Murder Rate Skyrockets in 2008 [NY Post]
Home Is Where the Health Is [NY Post]
Increase in Brooklyn Drunk Driving [NYDN]
“The bars that I frequent (you can find one by following the smell of the aforementioned upchuck left by your trully) are pretty wreckless.”
lol. Is that you in the picture with the funnel?
So Benson, indeed crime started to drop under Dinkins, and if it was because people were demanding he do something, he did something, which is what a politician should do.
As for Giuliani, he won by a whisker the first election, largely because Staten Islanders were voting on a secession initiative, a cynical ploy by borough Republicans to bring out their vote — and put Giuliani over the top.
NOP
NOP;
I think your post is not entirely accurate. “Technically speaking”, the murder rate did start to decline under Dinkins, BECAUSE, the peak in crime had been realized under his reign. However, the significant drop in crime started under Giuliani, and continued under Bloomberg.
I don’t want to bash Dinkins, but he was pretty clueless about crime when he first entered office. Crime got so bad, and folks were so outraged, that he finally was forced to act. I will give him credit that he began the build-up of the police force.
More importantly than the sheer number of police, however, was the approach to crime-fighting. Dinkins had no use for the “broken-window” approach to crime fighting. Indeed, he felt that minor offenders were in need of social services.
It is no accident that Dinkins was a one-term mayor. Picking up on what harrythehat said, the irony of Dinkins’ reign is that it convinced the majority of New Yorkers that the Democratic establishment could not get a grip on crime. Thus, an overwhelmingly Democratic city threw him out, and put in Giuliani.
The bars that I frequent (you can find one by following the smell of the aforementioned upchuck left by your trully) are pretty wreckless.
The bars that I frequent (you can find one by following the smell the aforementioned upchuck left by your trully) are pretty wreckless.
“When I go out in Park Slope bars it’s complete mayhem. Locals drink for hours and hours nonstop.
By midnight everyone is hammered, slurring, and often upchucking in the street.
I have a strong feeling many of you folks haven’t been out much lately.”
Where u drinking?
I mean, there is that one big sports bar on 5th Ave near union, and Bogota looks like it gets a fairly lively crowd, and then there is that tiny hole in the wall place up 5th near flatbush where I suspect everyone just grumbles constantly about the smoking ban, but, c’mon…
Park Slope is not the East Village.
Frankly, it isn’t even Hoboken when it comes to boozing it up.
I mean, it might be triple A, but it is still minor leagues.
wow bayridge, really hucking stones from that bay ridge glass house today. the shiny guido-gates and greek columns must be glimmering extra bright today down there.
i kid i kid.
please let me know where these wreckless bars are. i need to make plans for tonight.

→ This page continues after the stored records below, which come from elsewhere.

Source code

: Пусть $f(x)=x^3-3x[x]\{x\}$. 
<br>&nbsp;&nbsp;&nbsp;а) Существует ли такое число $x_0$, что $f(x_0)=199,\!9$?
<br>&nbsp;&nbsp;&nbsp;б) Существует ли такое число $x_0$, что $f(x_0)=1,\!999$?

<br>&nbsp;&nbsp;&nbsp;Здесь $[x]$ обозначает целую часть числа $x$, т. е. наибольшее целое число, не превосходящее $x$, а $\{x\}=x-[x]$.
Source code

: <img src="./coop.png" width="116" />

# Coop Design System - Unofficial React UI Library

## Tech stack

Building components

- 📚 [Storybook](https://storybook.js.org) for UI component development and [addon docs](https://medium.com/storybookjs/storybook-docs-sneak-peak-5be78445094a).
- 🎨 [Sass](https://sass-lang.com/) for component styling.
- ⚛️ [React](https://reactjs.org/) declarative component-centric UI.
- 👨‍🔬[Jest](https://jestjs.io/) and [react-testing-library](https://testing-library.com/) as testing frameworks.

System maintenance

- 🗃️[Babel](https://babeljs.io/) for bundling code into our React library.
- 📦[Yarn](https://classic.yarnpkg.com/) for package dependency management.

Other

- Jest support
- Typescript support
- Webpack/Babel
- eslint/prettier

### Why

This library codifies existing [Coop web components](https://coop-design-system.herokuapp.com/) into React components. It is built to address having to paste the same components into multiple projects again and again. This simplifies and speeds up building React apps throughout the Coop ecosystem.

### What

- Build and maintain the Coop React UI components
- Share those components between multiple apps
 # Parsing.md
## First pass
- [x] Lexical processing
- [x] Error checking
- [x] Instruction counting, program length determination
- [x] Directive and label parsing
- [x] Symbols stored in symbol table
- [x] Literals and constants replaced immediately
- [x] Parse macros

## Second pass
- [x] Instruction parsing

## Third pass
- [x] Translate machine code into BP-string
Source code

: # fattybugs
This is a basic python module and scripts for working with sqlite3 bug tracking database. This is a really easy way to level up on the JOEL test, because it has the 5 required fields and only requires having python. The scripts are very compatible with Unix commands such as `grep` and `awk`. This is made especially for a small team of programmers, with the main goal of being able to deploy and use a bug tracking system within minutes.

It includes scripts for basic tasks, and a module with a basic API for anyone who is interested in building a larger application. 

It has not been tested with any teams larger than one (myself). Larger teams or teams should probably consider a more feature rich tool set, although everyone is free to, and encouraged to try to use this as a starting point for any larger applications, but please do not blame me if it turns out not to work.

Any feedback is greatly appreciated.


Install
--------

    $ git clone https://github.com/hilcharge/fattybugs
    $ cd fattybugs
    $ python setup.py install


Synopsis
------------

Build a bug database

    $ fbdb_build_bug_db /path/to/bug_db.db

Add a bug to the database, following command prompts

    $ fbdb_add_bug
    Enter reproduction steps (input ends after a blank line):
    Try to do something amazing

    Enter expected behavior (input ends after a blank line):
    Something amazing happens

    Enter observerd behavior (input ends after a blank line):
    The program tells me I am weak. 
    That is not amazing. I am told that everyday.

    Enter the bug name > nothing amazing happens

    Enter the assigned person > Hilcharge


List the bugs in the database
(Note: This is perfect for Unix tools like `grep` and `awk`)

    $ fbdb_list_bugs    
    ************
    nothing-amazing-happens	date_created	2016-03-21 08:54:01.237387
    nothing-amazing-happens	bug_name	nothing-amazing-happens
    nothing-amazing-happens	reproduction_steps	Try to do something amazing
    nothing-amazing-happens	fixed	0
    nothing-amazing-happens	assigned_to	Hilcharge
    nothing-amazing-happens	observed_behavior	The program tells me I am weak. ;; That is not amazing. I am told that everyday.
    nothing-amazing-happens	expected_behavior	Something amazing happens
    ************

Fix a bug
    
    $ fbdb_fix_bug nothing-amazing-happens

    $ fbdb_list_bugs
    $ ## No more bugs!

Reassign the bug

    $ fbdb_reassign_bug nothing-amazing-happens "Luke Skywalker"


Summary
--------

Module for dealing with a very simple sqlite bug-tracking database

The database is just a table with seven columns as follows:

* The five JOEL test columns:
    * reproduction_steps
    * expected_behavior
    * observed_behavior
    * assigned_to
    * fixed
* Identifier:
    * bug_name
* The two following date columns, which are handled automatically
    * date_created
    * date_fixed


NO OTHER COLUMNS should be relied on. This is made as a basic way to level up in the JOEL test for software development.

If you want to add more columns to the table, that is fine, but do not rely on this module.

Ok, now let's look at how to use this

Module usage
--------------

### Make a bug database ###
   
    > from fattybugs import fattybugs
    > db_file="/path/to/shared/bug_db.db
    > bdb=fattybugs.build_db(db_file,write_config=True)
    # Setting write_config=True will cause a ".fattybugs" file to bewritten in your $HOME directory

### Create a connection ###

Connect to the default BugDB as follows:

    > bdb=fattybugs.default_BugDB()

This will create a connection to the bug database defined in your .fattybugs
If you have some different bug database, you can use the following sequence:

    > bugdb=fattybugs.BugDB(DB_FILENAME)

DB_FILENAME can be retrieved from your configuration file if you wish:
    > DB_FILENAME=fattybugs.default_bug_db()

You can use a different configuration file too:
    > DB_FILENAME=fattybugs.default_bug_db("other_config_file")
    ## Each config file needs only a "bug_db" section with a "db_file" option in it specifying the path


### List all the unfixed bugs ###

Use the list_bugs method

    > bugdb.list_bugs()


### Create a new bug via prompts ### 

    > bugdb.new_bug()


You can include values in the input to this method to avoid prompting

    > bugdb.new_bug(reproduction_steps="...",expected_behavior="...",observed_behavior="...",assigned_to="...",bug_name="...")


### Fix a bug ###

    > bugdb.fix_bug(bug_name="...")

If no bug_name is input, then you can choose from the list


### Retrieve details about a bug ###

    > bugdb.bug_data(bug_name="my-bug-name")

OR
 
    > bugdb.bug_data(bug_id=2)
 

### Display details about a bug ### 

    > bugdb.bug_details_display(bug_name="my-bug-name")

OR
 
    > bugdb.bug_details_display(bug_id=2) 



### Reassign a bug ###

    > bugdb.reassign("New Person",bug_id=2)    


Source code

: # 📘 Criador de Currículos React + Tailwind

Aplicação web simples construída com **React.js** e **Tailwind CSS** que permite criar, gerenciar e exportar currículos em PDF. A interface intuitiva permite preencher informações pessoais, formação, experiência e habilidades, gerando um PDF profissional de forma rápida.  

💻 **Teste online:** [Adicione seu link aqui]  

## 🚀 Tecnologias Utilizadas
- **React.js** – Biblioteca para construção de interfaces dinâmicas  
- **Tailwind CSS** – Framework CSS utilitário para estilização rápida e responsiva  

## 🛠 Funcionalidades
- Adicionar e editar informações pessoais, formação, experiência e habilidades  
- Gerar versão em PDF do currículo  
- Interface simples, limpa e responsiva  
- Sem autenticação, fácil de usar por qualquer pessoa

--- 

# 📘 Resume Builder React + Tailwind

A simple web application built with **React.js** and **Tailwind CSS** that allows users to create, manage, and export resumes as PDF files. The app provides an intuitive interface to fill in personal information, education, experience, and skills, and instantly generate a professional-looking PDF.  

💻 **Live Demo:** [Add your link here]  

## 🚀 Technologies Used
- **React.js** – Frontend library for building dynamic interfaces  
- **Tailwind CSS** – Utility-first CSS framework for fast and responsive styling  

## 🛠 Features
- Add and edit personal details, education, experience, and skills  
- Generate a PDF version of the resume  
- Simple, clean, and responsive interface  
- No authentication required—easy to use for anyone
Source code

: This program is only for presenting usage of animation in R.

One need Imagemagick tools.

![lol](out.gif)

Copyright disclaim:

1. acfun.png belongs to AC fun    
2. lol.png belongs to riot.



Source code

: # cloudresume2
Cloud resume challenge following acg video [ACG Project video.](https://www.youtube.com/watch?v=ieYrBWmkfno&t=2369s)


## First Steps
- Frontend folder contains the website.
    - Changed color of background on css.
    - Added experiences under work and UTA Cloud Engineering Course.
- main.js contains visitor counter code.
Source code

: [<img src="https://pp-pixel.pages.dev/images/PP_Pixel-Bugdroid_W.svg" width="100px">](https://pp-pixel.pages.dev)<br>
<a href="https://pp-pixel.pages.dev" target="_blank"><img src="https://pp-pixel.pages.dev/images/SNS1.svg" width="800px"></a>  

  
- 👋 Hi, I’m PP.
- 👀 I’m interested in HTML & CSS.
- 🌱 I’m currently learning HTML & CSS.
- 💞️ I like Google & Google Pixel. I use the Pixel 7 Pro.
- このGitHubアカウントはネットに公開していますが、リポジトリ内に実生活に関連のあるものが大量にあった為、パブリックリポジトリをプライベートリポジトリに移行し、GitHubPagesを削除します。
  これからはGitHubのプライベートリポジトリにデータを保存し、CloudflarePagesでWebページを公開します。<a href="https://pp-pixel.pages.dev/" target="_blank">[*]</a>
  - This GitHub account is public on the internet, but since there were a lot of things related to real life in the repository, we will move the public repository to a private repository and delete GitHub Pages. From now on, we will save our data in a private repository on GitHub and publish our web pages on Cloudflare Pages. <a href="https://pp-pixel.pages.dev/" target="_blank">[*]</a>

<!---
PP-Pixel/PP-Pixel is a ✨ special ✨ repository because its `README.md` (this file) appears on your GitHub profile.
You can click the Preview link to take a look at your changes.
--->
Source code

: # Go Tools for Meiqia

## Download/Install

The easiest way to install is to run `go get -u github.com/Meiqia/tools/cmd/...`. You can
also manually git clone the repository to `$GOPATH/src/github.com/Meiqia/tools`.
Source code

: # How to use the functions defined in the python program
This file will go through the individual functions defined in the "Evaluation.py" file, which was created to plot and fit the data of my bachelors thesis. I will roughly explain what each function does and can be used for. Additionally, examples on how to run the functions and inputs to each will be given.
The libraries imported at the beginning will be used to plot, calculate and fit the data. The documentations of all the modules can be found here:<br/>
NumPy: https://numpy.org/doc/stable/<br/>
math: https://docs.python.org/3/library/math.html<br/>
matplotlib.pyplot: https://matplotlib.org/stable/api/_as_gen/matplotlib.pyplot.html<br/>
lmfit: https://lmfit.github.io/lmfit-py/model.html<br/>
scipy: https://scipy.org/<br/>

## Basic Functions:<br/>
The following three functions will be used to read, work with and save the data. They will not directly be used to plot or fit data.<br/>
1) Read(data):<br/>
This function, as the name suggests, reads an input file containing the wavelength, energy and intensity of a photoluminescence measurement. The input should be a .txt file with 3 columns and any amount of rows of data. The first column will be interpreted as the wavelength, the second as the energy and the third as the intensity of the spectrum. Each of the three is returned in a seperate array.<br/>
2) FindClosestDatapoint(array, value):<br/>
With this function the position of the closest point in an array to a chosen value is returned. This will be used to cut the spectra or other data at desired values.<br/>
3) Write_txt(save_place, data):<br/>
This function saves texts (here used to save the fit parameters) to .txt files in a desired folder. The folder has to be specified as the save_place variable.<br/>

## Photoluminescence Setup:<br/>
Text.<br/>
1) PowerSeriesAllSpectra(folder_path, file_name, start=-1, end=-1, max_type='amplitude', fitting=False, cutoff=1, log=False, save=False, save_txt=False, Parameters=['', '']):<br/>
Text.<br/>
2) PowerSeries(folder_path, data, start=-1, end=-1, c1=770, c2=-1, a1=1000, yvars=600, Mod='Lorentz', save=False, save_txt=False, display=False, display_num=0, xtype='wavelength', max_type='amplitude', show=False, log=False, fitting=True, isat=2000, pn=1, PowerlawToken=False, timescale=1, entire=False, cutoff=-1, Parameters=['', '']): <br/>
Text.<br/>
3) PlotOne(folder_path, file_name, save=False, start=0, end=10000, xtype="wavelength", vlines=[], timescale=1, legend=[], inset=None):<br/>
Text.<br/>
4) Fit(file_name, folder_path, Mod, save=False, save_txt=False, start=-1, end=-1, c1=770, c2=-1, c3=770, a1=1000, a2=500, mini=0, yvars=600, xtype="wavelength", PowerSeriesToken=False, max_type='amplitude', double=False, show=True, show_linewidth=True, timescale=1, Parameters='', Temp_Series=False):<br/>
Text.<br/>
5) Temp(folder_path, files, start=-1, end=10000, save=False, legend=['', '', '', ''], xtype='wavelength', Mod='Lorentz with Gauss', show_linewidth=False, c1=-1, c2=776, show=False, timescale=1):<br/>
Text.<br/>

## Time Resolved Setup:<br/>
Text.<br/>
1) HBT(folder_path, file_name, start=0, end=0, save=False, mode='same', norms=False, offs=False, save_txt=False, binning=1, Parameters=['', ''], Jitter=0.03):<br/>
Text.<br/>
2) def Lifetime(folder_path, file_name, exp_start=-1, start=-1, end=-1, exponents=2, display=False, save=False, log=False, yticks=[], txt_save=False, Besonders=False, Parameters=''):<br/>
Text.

harrythehat : Compstat will not allow the good old days to return. Plus with new technology it’s almost impossible to go back to the high crime days. The City is installing cameras everywhere, computers have combated crime in ways that no human ever could. I agree that Bill bratton and Jack maple were the innovation behind the machine, but the machine is now on cruise control.
Brownstoner:
New York City’s crime rate started its descent under David Dinkins (a Democrat) who, with Police Commissioner Brown, instituted “community policing.”
And safety is a relative thing. Today’s stats are similar to what I remember as a boy in Brooklyn around 1960 — when everyone thought the city was spiraling out of control!
As for the “good old days” there were more than 700 murders per year in the city around 1900, at a time when the population was about three million. That would be the equivalent of 2100 annually now, a little under the peak of the “bad old days” when Dinkins took office.
New York and Brooklyn have always been tough places to live. Remember Bogart’s great line in “Casablanca?” Speaking to a Nazi officer he said, “There are some neighborhoods in New York I’d recommend not even you try to invade.”
When watching the film at the old St. Marks Cinema, the audience would cheer the line. We all knew what he meant (and were defiantly proud of it).